- _Information given_
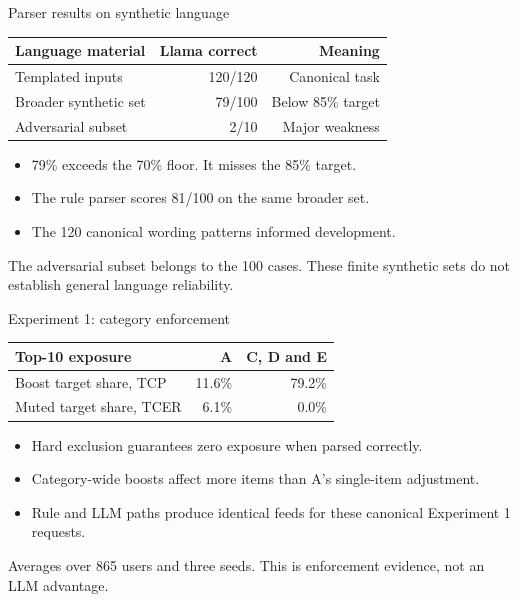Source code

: \documentclass[10pt]{beamer}
\newcommand{\toprule}{\hline}
\newcommand{\midrule}{\hline}
\newcommand{\bottomrule}{\hline}
\newcommand{\src}[1]{\vfill{\tiny\color{bcitgray}#1}}
\begin{document}
\begin{frame}{Parser results on synthetic language}
\begin{tabular}{@{}lrr@{}}
\toprule
Language material & Llama correct & Meaning\\\midrule
Templated inputs & 120/120 & Canonical task\\
Broader synthetic set & 79/100 & Below 85\% target\\
Adversarial subset & 2/10 & Major weakness\\\bottomrule
\end{tabular}\par
\vspace{0.3cm}
\begin{itemize}
\item 79\% exceeds the 70\% floor. It misses the 85\% target.
\item The rule parser scores 81/100 on the same broader set.
\item The 120 canonical wording patterns informed development.
\end{itemize}
\src{The adversarial subset belongs to the 100 cases. These finite synthetic sets do not establish general language reliability.}
\end{frame}

\begin{frame}{Experiment 1: category enforcement}
\begin{tabular}{@{}lrr@{}}
\toprule
Top-10 exposure & A & C, D and E\\\midrule
Boost target share, TCP & 11.6\% & 79.2\%\\[0.15cm]
Muted target share, TCER & 6.1\% & 0.0\%\\\bottomrule
\end{tabular}\par
\vspace{0.4cm}
\begin{itemize}
\item Hard exclusion guarantees zero exposure when parsed correctly.
\item Category-wide boosts affect more items than A's single-item adjustment.
\item Rule and LLM paths produce identical feeds for these canonical Experiment 1 requests.
\end{itemize}
\src{Averages over 865 users and three seeds. This is enforcement evidence, not an LLM advantage.}
\end{frame}
\end{document}
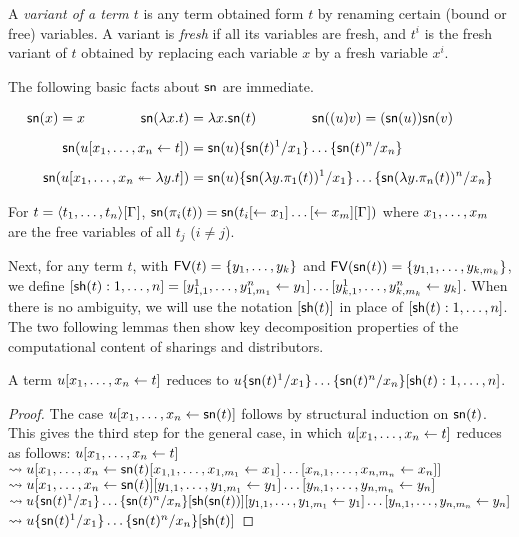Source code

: \documentclass{llncs} %
\begin{document}
A \emph{variant of a term $t$} is any term obtained form $t$ by
renaming certain (bound or free) variables.
%
A variant is \emph{fresh} if all its variables are fresh, and $t^i$ is the fresh variant of $t$ obtained by replacing each
variable $x$ by a fresh variable $x^i$.


The following basic facts about $\sn$ are immediate.

\begin{proposition}
\[
\begin{aligned}
	\sn(x) = x \quads4
	\sn(\lambda x.t) & =\lambda x.\sn(t) \quads4
	\sn((u)v) = (\sn(u))\sn(v)
\\[5pt]
   \sn(u\share xt) & =\sn(u)\sub{x_1}{\sn(t)^1}\dots\sub{x_n}{\sn(t)^n}
\\[5pt]
	\sn(u\distr xyt) &=\sn(u)\sub{x_1}{\sn(\lambda y.\pi_1(t))^1}\dots\sub{x_n}{\sn(\lambda y.\pi_n(t))^n} 
\end{aligned}
\]
\end{proposition}

\begin{proposition}\label{prop:sn_pi}
For $t=\tup t\G$, $\sn(\pi_i(t))=\sn(t_i\share*{}{x_1}\dots\share*{}{x_m}\G)$ where
$\vv[m]x$ are the free variables of all $t_j$ ($i\neq j$). 
\end{proposition}


Next, for any term $t$, with $\FV(t)=\{y_1,\dots,y_k\}$ and $\FV(\sn(t))=\{y_{1,1},\dots,y_{k,m_k}\}$, we define
$[\sh (t):1,\dots,n] =
\share*{y_{1,1}^1,\dots,y_{1,m_1}^n}{y_1}\dots
\share*{y_{k,1}^1,\dots,y_{k,m_k}^n}{y_k}$.
%
When there is no ambiguity, we will use the notation $[\sh (t)]$ in place of $[\sh (t):1,\dots,n]$.
%
The two following lemmas then show key decomposition properties of the computational content of sharings and distributors.

 
\begin{lemma}
\label{lem:unsharing}
A term $u\share xt$ reduces to $u\sub{x_1}{\sn(t)^1}\dots\sub{x_n}{\sn(t)^n}[\sh (t):1,\dots,n]$.
\end{lemma}

\begin{proof}
The case $u\share x{\sn(t)}$ follows by structural induction on $\sn(t)$. 
%
This gives the third step for the general case, in which
$u\share xt$ reduces as follows: $u\share xt$
\\ $ \rewrite u\share x{\sn(t)\share*{x_{1,1},\dots,x_{1,m_1}}{x_1}\dots\share*{x_{n,1},\dots,x_{n,m_n}}{x_n}}$
\\ $ \rewrite u\share x{\sn(t)}\share*{y_{1,1},\dots,y_{1,m_1}}{y_1}\dots\share*{y_{n,1},\dots,y_{n,m_n}}{y_n}$
\\ $ \rewrite u\sub{x_1}{\sn(t)^1}\dots\sub{x_n}{\sn(t)^n}[\sh(\sn(t))]\share*{y_{1,1},\dots,y_{1,m_1}}{y_1}\dots\share*{y_{n,1},\dots,y_{n,m_n}}{y_n}$
\\ $\rewrite u\sub{x_1}{\sn(t)^1}\dots\sub{x_n}{\sn(t)^n}[\sh(t)]$
\end{proof}
\end{document}
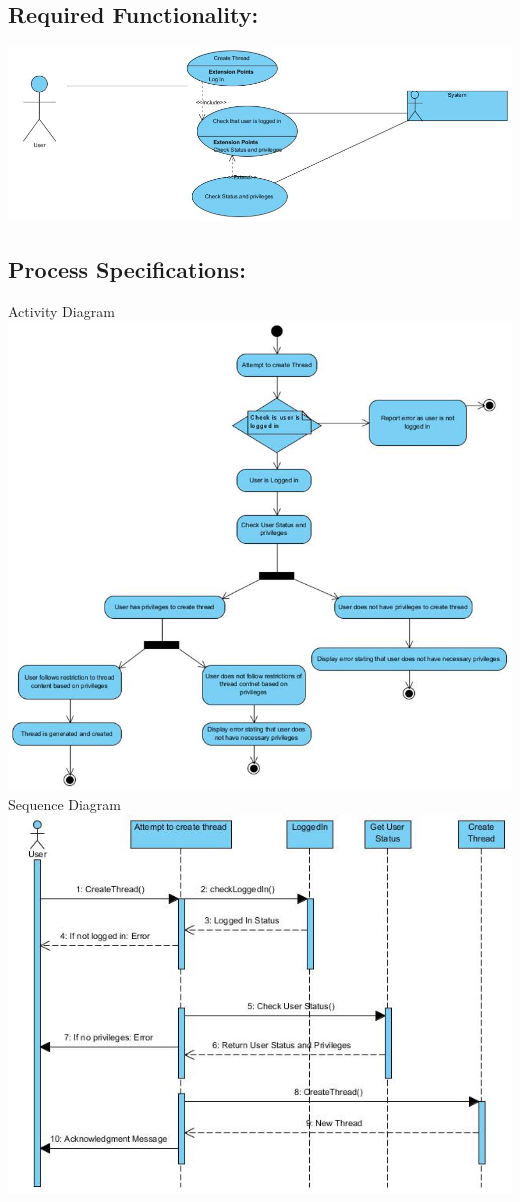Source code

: \documentclass[a4paper,11pt]{article}
\begin{document}
\subsection{Required Functionality:} 
\includegraphics[width=\linewidth]{./Images/CRUDThread/Diagrams/2.jpg}
\subsection{Process Specifications:} 
Activity Diagram\\
\includegraphics[width=\linewidth]{./Images/CRUDThread/Diagrams/3.jpg}
\newpage
Sequence Diagram\\
\includegraphics[width=1\linewidth]{./Images/CRUDThread/Diagrams/4.jpg}\\
\end{document}

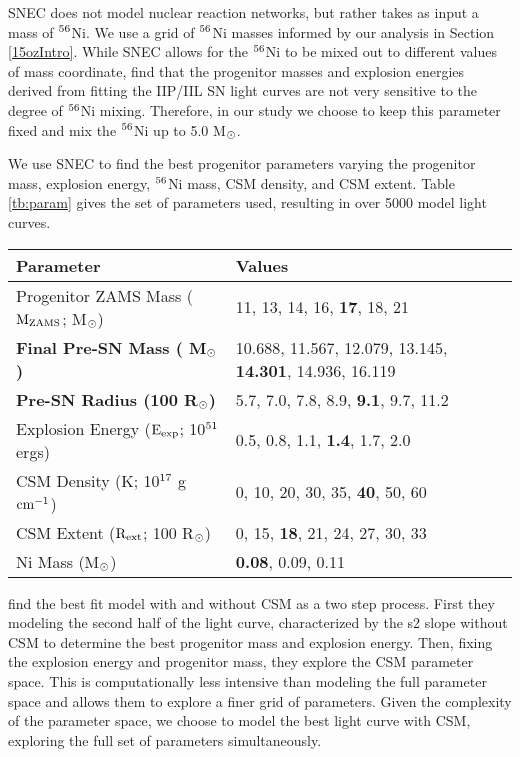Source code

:\documentclass[a4paper,fleqn,usenatbib]{mnras}
\newcommand{\msunperiod}{M$\rm{_{\odot}}$}
\begin{document}
SNEC does not model nuclear reaction networks, but rather takes as input a mass of $\rm{{}^{56}}$Ni. 
We use a grid of $\rm{{}^{56}}$Ni masses informed by our analysis in Section \ref{15ozIntro}.
While SNEC allows for the $\rm{{}^{56}}$Ni to be mixed out to different values of mass coordinate, \citet{2017morozova} find that the progenitor masses and explosion energies derived from fitting the IIP/IIL SN light curves are not very sensitive to the degree of $\rm{{}^{56}}$Ni mixing.
Therefore, in our study we choose to keep this parameter fixed and mix the $\rm{{}^{56}}$Ni up to 5.0 M$\rm{_{\odot}}$.

We use SNEC to find the best progenitor parameters varying the progenitor mass, explosion energy, $\rm{{}^{56}}$Ni mass, CSM density, and CSM extent. 
Table \ref{tb:param} gives the set of parameters used, resulting in over 5000 model light curves.
\begin{table*}
\centering
\caption{The grid of parameters used by SNEC. 
The values that best fit the data are in bold. \textbf{The pre-explosion masses are taken from Table 2 of \citet{2016sukhbold}.}}
\label{tb:param}
\begin{tabular}{l|l}
\hline
Parameter & Values \\
\hline
Progenitor ZAMS Mass ($\rm{M_{ZAMS}}$; \msunperiod) & 11, 13, 14, 16, {\bf17}, 18, 21 \\
\textbf{Final Pre-SN Mass ( \msunperiod)} & 10.688, 11.567, 12.079, 13.145, {\bf14.301}, 14.936, 16.119 \\
\textbf{Pre-SN Radius (100 R$\rm{_{\odot}}$) }                    & 5.7, 7.0, 7.8, 8.9, {\bf9.1}, 9.7, 11.2 \\
Explosion Energy ($\rm{E_{exp}}$; 10$\rm{^{51}}$ ergs)   & 0.5, 0.8, 1.1, {\bf 1.4}, 1.7, 2.0 \\
CSM Density (K; 10$\rm{^{17}}$ g $\rm{cm^{-1}}$)            & 0, 10, 20, 30, 35, {\bf40}, 50, 60 \\
CSM Extent ($\rm{R_{ext}}$; 100 R$\rm{_{\odot}}$)           & 0, 15, {\bf18}, 21, 24, 27, 30, 33 \\
Ni Mass (\msunperiod)                                                        & {\bf 0.08}, 0.09, 0.11 \\
\hline
\end{tabular}
\end{table*}
\citet{2018morozova} find the best fit model with and without CSM as a two step process. 
First they modeling the second half of the light curve, characterized by the s2 slope without CSM to determine the best progenitor mass and explosion energy. 
Then, fixing the explosion energy and progenitor mass, they explore the CSM parameter space. 
This is computationally less intensive than modeling the full parameter space and allows them to explore a finer grid of parameters.
Given the complexity of the parameter space, we choose to model the best light curve with CSM, exploring the full set of parameters simultaneously. 
\end{document}
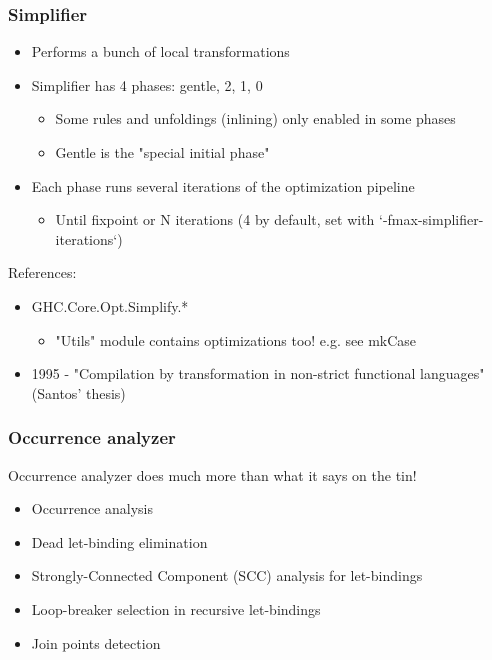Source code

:\documentclass[aspectratio=169]{beamer}
\begin{document}
\begin{frame}
  \frametitle{Simplifier}
  \begin{itemize}
    \item Performs a bunch of local transformations
    \item Simplifier has 4 phases: gentle, 2, 1, 0
      \begin{itemize}
        \item Some rules and unfoldings (inlining) only enabled in some phases
        \item Gentle is the "special initial phase"
      \end{itemize}
    \item Each phase runs several iterations of the optimization pipeline
      \begin{itemize}
        \item Until fixpoint or N iterations (4 by default, set with
          `-fmax-simplifier-iterations`)
      \end{itemize}
  \end{itemize}

  References:
  \begin{itemize}
    \item GHC.Core.Opt.Simplify.*
      \begin{itemize}
        \item "Utils" module contains optimizations too! e.g. see mkCase
      \end{itemize}
    \item 1995 - "Compilation by transformation in non-strict functional
      languages" (Santos' thesis)
  \end{itemize}
\end{frame}

\begin{frame}
  \frametitle{Occurrence analyzer}

  Occurrence analyzer does much more than what it says on the tin!

  \begin{itemize}
    \item Occurrence analysis
    \item Dead let-binding elimination
    \item Strongly-Connected Component (SCC) analysis for let-bindings
    \item Loop-breaker selection in recursive let-bindings
    \item Join points detection
  \end{itemize}
\end{frame}
\end{document}
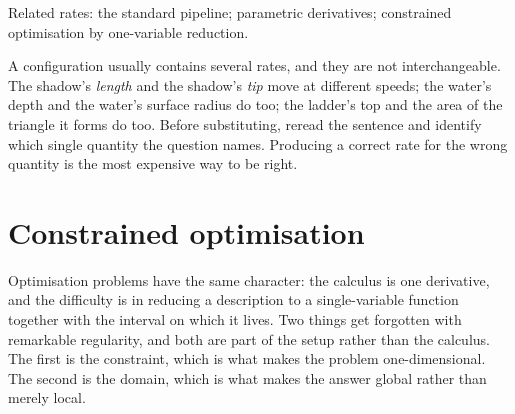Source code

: \begin{seealsob}Related rates: the standard pipeline; parametric derivatives; constrained optimisation by one-variable reduction.\end{seealsob}

\begin{keynote}
A configuration usually contains several rates, and they are not interchangeable. The shadow's \emph{length} and the shadow's \emph{tip} move at different speeds; the water's depth and the water's surface radius do too; the ladder's top and the area of the triangle it forms do too. Before substituting, reread the sentence and identify which single quantity the question names. Producing a correct rate for the wrong quantity is the most expensive way to be right.
\end{keynote}

\section{Constrained optimisation}

Optimisation problems have the same character: the calculus is one derivative, and the difficulty is in reducing a description to a single-variable function together with the interval on which it lives. Two things get forgotten with remarkable regularity, and both are part of the setup rather than the calculus. The first is the constraint, which is what makes the problem one-dimensional. The second is the domain, which is what makes the answer global rather than merely local.


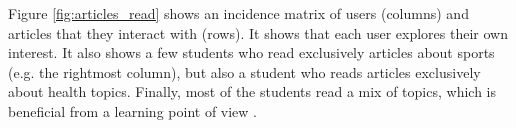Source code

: Figure \ref{fig:articles_read} shows an incidence matrix of users (columns) and articles that they interact with (rows). It shows that each user explores their own interest.
% 
% 
It also shows a few students who read exclusively articles about sports (e.g. the rightmost column), but also a student who reads articles exclusively about health topics. Finally, most of the students read a mix of topics, which is beneficial from a learning point of view \cite{renadya07-power}.


  

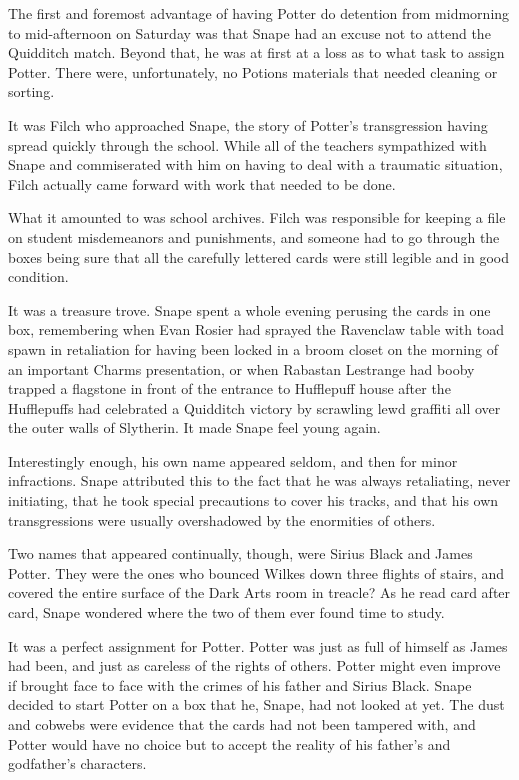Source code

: \sbreak

The first and foremost advantage of having Potter do detention from midmorning to mid-afternoon on Saturday was that Snape had an excuse not to attend the Quidditch match. Beyond that, he was at first at a loss as to what task to assign Potter. There were, unfortunately, no Potions materials that needed cleaning or sorting.

It was Filch who approached Snape, the story of Potter's transgression having spread quickly through the school. While all of the teachers sympathized with Snape and commiserated with him on having to deal with a traumatic situation, Filch actually came forward with work that needed to be done.

What it amounted to was school archives. Filch was responsible for keeping a file on student misdemeanors and punishments, and someone had to go through the boxes being sure that all the carefully lettered cards were still legible and in good condition.

It was a treasure trove. Snape spent a whole evening perusing the cards in one box, remembering when Evan Rosier had sprayed the Ravenclaw table with toad spawn in retaliation for having been locked in a broom closet on the morning of an important Charms presentation, or when Rabastan Lestrange had booby trapped a flagstone in front of the entrance to Hufflepuff house after the Hufflepuffs had celebrated a Quidditch victory by scrawling lewd graffiti all over the outer walls of Slytherin. It made Snape feel young again.

Interestingly enough, his own name appeared seldom, and then for minor infractions. Snape attributed this to the fact that he was always retaliating, never initiating, that he took special precautions to cover his tracks, and that his own transgressions were usually overshadowed by the enormities of others.

Two names that appeared continually, though, were Sirius Black and James Potter. They were the ones who bounced Wilkes down three flights of stairs, and covered the entire surface of the Dark Arts room in treacle? As he read card after card, Snape wondered where the two of them ever found time to study.

It was a perfect assignment for Potter. Potter was just as full of himself as James had been, and just as careless of the rights of others. Potter might even improve if brought face to face with the crimes of his father and Sirius Black. Snape decided to start Potter on a box that he, Snape, had not looked at yet. The dust and cobwebs were evidence that the cards had not been tampered with, and Potter would have no choice but to accept the reality of his father's and godfather's characters.

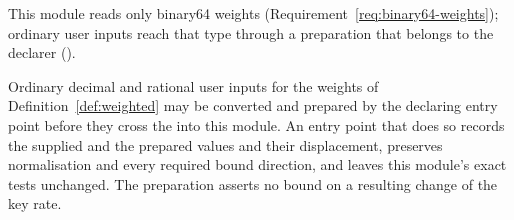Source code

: 
This module reads only binary64 weights
(Requirement~\ref{req:binary64-weights}); ordinary user inputs reach that
type through a preparation that belongs to the declarer
().

\begin{requirement}\label{req:weight-preparation}
Ordinary decimal and rational user inputs for the weights of
Definition~\ref{def:weighted} may be converted and prepared by the declaring
entry point before they cross the  into this module. An
entry point that does so records the supplied and the prepared values and
their displacement,
preserves normalisation and every required bound direction, and leaves this
module's exact tests unchanged. The preparation asserts no bound on a
resulting change of the key rate.
\end{requirement}
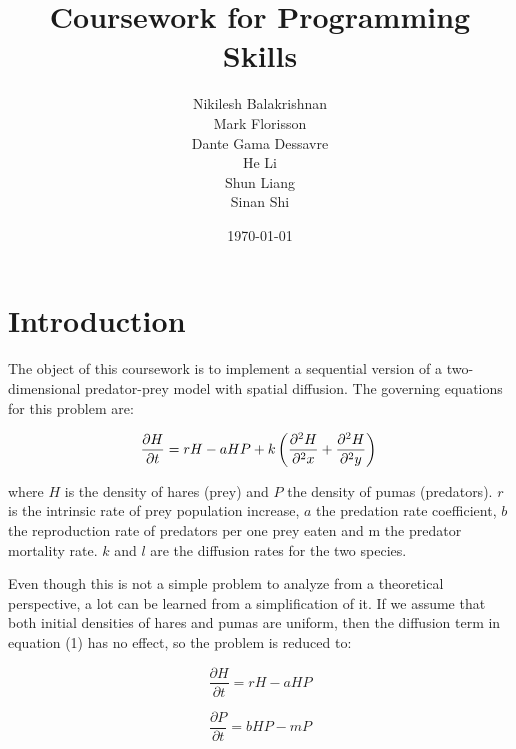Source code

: \documentclass[12pt,a4paper]{article}
\begin{document}
\title{Coursework for Programming Skills}
\author{Nikilesh Balakrishnan\\
        Mark Florisson\\
        Dante Gama Dessavre\\
        He Li\\
        Shun Liang\\
        Sinan Shi}
\date{\today}

\makeEPCCtitle

\thispagestyle{empty}

\newpage


\tableofcontents

\newpage


\section{Introduction}

The object of this coursework is to implement a sequential version of a two-dimensional predator-prey model with spatial diffusion. The governing equations for this problem are:

\begin{equation}
\frac{\partial H}{\partial t}=rH-aHP+k\left(\frac{\partial^2 H}{\partial^2 x}+\frac{\partial^2 H}{\partial^2 y}\right)\\
\end{equation}

where $H$ is the density of hares (prey) and $P$ the density of pumas (predators). $r$ is the intrinsic rate of prey population increase, $a$ the predation rate coefficient, $b$ the reproduction rate of predators per one prey eaten and m the predator mortality rate. $k$ and $l$ are the diffusion rates for the two species.

Even though this is not a simple problem to analyze from a theoretical perspective, a lot can be learned from a simplification of it. If we assume that both initial densities of hares and pumas are uniform, then the diffusion term in equation (1) has no effect, so the problem is reduced to:

\begin{equation}
\frac{\partial H}{\partial t}=rH-aHP
\end{equation}

\begin{equation}
\frac{\partial P}{\partial t}=bHP-mP
\end{equation}
\end{document}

- _Assignment_
Show all lines from the data that contain "analyzer".

- _Response to this task_
  \frametitle{Occurrence analyzer}
  Occurrence analyzer does much more than what it says on the tin!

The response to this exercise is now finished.